▶ What is expected
Lines in the listing below containing the string "RELEASE" are to be identified and copied.

▶ Recorded information
--------------------------------------------------

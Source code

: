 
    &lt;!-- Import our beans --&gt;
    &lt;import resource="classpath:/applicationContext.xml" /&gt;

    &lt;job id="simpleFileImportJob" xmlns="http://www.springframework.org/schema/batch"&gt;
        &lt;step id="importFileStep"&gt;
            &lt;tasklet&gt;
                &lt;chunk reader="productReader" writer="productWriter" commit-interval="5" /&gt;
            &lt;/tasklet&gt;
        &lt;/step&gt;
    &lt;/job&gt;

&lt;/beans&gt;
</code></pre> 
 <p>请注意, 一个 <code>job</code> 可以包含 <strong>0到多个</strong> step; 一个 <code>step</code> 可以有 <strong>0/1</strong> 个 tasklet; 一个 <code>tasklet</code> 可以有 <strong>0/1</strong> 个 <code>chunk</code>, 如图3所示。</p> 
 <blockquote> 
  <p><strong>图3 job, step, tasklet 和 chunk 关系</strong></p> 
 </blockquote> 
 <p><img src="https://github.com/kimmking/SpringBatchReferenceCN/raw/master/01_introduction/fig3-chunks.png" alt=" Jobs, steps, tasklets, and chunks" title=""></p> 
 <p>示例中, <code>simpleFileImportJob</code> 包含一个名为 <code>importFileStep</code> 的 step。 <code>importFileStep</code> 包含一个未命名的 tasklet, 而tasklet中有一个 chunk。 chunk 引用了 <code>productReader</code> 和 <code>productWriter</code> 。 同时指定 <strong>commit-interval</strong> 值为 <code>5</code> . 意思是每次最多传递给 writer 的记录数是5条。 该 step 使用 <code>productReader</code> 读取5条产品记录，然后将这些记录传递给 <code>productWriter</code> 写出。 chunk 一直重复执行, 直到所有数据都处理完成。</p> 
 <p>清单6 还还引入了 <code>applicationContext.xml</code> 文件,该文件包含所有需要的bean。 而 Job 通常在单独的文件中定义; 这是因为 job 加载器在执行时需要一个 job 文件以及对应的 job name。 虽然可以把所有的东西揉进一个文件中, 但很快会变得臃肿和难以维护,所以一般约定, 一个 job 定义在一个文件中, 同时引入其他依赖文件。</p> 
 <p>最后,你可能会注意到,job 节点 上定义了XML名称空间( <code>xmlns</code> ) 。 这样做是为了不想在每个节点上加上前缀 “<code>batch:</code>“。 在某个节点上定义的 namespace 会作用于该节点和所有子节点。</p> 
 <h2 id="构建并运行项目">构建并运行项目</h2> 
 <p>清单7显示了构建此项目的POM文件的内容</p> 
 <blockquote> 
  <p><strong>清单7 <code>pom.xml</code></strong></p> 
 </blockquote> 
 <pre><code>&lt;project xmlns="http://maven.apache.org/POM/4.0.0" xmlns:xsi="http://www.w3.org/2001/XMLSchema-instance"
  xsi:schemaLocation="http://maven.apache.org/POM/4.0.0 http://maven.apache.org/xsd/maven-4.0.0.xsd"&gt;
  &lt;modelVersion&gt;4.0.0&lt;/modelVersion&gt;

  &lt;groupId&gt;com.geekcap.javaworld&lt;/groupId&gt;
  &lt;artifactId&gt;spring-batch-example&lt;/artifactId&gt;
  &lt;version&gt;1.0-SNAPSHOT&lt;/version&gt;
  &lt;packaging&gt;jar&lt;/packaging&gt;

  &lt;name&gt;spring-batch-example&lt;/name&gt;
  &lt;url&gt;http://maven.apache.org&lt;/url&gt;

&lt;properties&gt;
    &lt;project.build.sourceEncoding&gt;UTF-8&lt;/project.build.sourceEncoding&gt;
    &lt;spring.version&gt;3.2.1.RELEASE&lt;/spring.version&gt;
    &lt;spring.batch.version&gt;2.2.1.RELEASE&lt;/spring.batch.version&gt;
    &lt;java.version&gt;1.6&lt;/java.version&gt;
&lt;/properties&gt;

--------------------------------------------------

▶ Answer to the exercise
    &lt;spring.version&gt;3.2.1.RELEASE&lt;/spring.version&gt;
    &lt;spring.batch.version&gt;2.2.1.RELEASE&lt;/spring.batch.version&gt;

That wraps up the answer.